> **Directions**: When you transcribe the lines below, keep every word the same and leave the pictures behind.

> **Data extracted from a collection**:
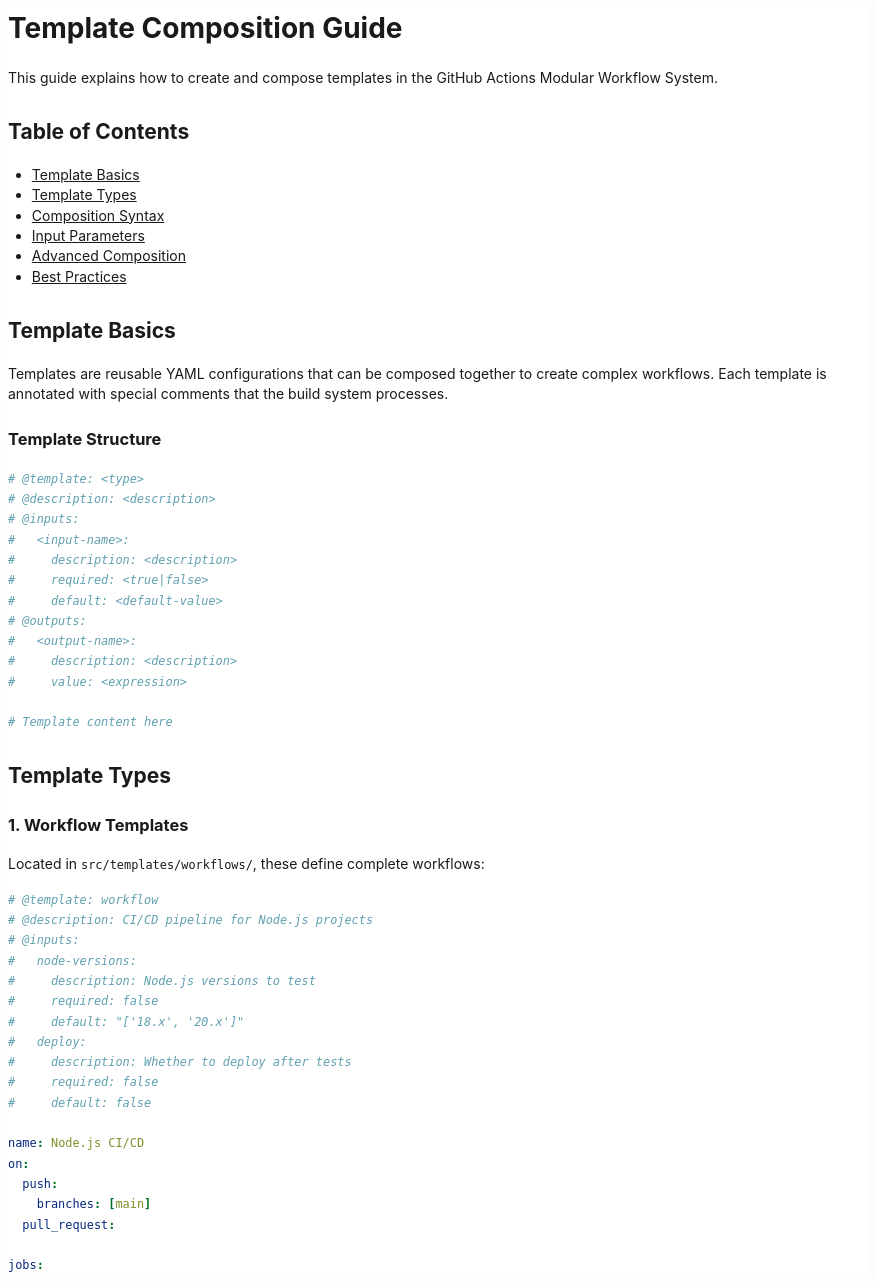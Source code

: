 # Template Composition Guide

This guide explains how to create and compose templates in the GitHub Actions Modular Workflow System.

## Table of Contents

- [Template Basics](#template-basics)
- [Template Types](#template-types)
- [Composition Syntax](#composition-syntax)
- [Input Parameters](#input-parameters)
- [Advanced Composition](#advanced-composition)
- [Best Practices](#best-practices)

## Template Basics

Templates are reusable YAML configurations that can be composed together to create complex workflows. Each template is annotated with special comments that the build system processes.

### Template Structure

```yaml
# @template: <type>
# @description: <description>
# @inputs:
#   <input-name>:
#     description: <description>
#     required: <true|false>
#     default: <default-value>
# @outputs:
#   <output-name>:
#     description: <description>
#     value: <expression>

# Template content here
```

## Template Types

### 1. Workflow Templates

Located in `src/templates/workflows/`, these define complete workflows:

```yaml
# @template: workflow
# @description: CI/CD pipeline for Node.js projects
# @inputs:
#   node-versions:
#     description: Node.js versions to test
#     required: false
#     default: "['18.x', '20.x']"
#   deploy:
#     description: Whether to deploy after tests
#     required: false
#     default: false

name: Node.js CI/CD
on:
  push:
    branches: [main]
  pull_request:

jobs:
```
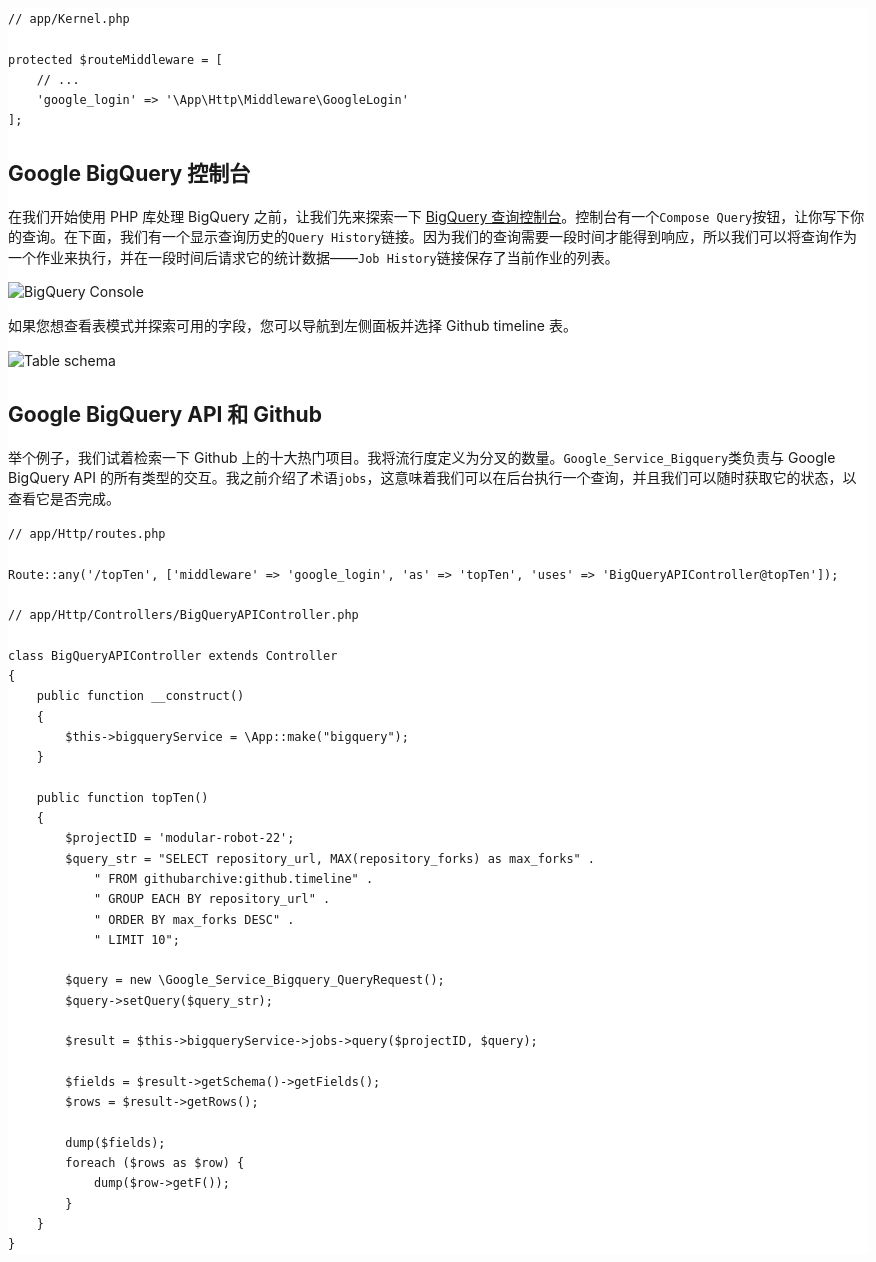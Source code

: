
 ```
// app/Kernel.php

protected $routeMiddleware = [
    // ...
    'google_login' => '\App\Http\Middleware\GoogleLogin'
];
```

## Google BigQuery 控制台

在我们开始使用 PHP 库处理 BigQuery 之前，让我们先来探索一下 [BigQuery 查询控制台](https://bigquery.cloud.google.com/)。控制台有一个`Compose Query`按钮，让你写下你的查询。在下面，我们有一个显示查询历史的`Query History`链接。因为我们的查询需要一段时间才能得到响应，所以我们可以将查询作为一个作业来执行，并在一段时间后请求它的统计数据——`Job History`链接保存了当前作业的列表。

![BigQuery Console](../Images/52ac958a0d6e7c56e2027d9403dad79b.png)

如果您想查看表模式并探索可用的字段，您可以导航到左侧面板并选择 Github timeline 表。

![Table schema](../Images/7d38179fd1924aa3ed362ec6f993e2e4.png)

## Google BigQuery API 和 Github

举个例子，我们试着检索一下 Github 上的十大热门项目。我将流行度定义为分叉的数量。`Google_Service_Bigquery`类负责与 Google BigQuery API 的所有类型的交互。我之前介绍了术语`jobs`，这意味着我们可以在后台执行一个查询，并且我们可以随时获取它的状态，以查看它是否完成。

```
// app/Http/routes.php

Route::any('/topTen', ['middleware' => 'google_login', 'as' => 'topTen', 'uses' => 'BigQueryAPIController@topTen']);

// app/Http/Controllers/BigQueryAPIController.php

class BigQueryAPIController extends Controller
{
    public function __construct()
    {
        $this->bigqueryService = \App::make("bigquery");
    }

    public function topTen()
    {
        $projectID = 'modular-robot-22';
        $query_str = "SELECT repository_url, MAX(repository_forks) as max_forks" .
            " FROM githubarchive:github.timeline" .
            " GROUP EACH BY repository_url" .
            " ORDER BY max_forks DESC" .
            " LIMIT 10";

        $query = new \Google_Service_Bigquery_QueryRequest();
        $query->setQuery($query_str);

        $result = $this->bigqueryService->jobs->query($projectID, $query);

        $fields = $result->getSchema()->getFields();
        $rows = $result->getRows();

        dump($fields);
        foreach ($rows as $row) {
            dump($row->getF());
        }
    }    
}
```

> **Result for this task**:
Source code

: # Template Composition Guide

This guide explains how to create and compose templates in the GitHub Actions Modular Workflow System.

## Table of Contents

- [Template Basics](#template-basics)
- [Template Types](#template-types)
- [Composition Syntax](#composition-syntax)
- [Input Parameters](#input-parameters)
- [Advanced Composition](#advanced-composition)
- [Best Practices](#best-practices)

## Template Basics

Templates are reusable YAML configurations that can be composed together to create complex workflows. Each template is annotated with special comments that the build system processes.

### Template Structure

```yaml
# @template: <type>
# @description: <description>
# @inputs:
#   <input-name>:
#     description: <description>
#     required: <true|false>
#     default: <default-value>
# @outputs:
#   <output-name>:
#     description: <description>
#     value: <expression>

# Template content here
```

## Template Types

### 1. Workflow Templates

Located in `src/templates/workflows/`, these define complete workflows:

```yaml
# @template: workflow
# @description: CI/CD pipeline for Node.js projects
# @inputs:
#   node-versions:
#     description: Node.js versions to test
#     required: false
#     default: "['18.x', '20.x']"
#   deploy:
#     description: Whether to deploy after tests
#     required: false
#     default: false

name: Node.js CI/CD
on:
  push:
    branches: [main]
  pull_request:

jobs:
```
Source code

:
 ```
// app/Kernel.php

protected $routeMiddleware = [
    // ...
    'google_login' => '\App\Http\Middleware\GoogleLogin'
];
```

## Google BigQuery 控制台

在我们开始使用 PHP 库处理 BigQuery 之前，让我们先来探索一下 [BigQuery 查询控制台](https://bigquery.cloud.google.com/)。控制台有一个`Compose Query`按钮，让你写下你的查询。在下面，我们有一个显示查询历史的`Query History`链接。因为我们的查询需要一段时间才能得到响应，所以我们可以将查询作为一个作业来执行，并在一段时间后请求它的统计数据——`Job History`链接保存了当前作业的列表。

![BigQuery Console](../Images/52ac958a0d6e7c56e2027d9403dad79b.png)

如果您想查看表模式并探索可用的字段，您可以导航到左侧面板并选择 Github timeline 表。

![Table schema](../Images/7d38179fd1924aa3ed362ec6f993e2e4.png)

## Google BigQuery API 和 Github

举个例子，我们试着检索一下 Github 上的十大热门项目。我将流行度定义为分叉的数量。`Google_Service_Bigquery`类负责与 Google BigQuery API 的所有类型的交互。我之前介绍了术语`jobs`，这意味着我们可以在后台执行一个查询，并且我们可以随时获取它的状态，以查看它是否完成。

```
// app/Http/routes.php

Route::any('/topTen', ['middleware' => 'google_login', 'as' => 'topTen', 'uses' => 'BigQueryAPIController@topTen']);

// app/Http/Controllers/BigQueryAPIController.php

class BigQueryAPIController extends Controller
{
    public function __construct()
    {
        $this->bigqueryService = \App::make("bigquery");
    }

    public function topTen()
    {
        $projectID = 'modular-robot-22';
        $query_str = "SELECT repository_url, MAX(repository_forks) as max_forks" .
            " FROM githubarchive:github.timeline" .
            " GROUP EACH BY repository_url" .
            " ORDER BY max_forks DESC" .
            " LIMIT 10";

        $query = new \Google_Service_Bigquery_QueryRequest();
        $query->setQuery($query_str);

        $result = $this->bigqueryService->jobs->query($projectID, $query);

        $fields = $result->getSchema()->getFields();
        $rows = $result->getRows();

        dump($fields);
        foreach ($rows as $row) {
            dump($row->getF());
        }
    }    
}
```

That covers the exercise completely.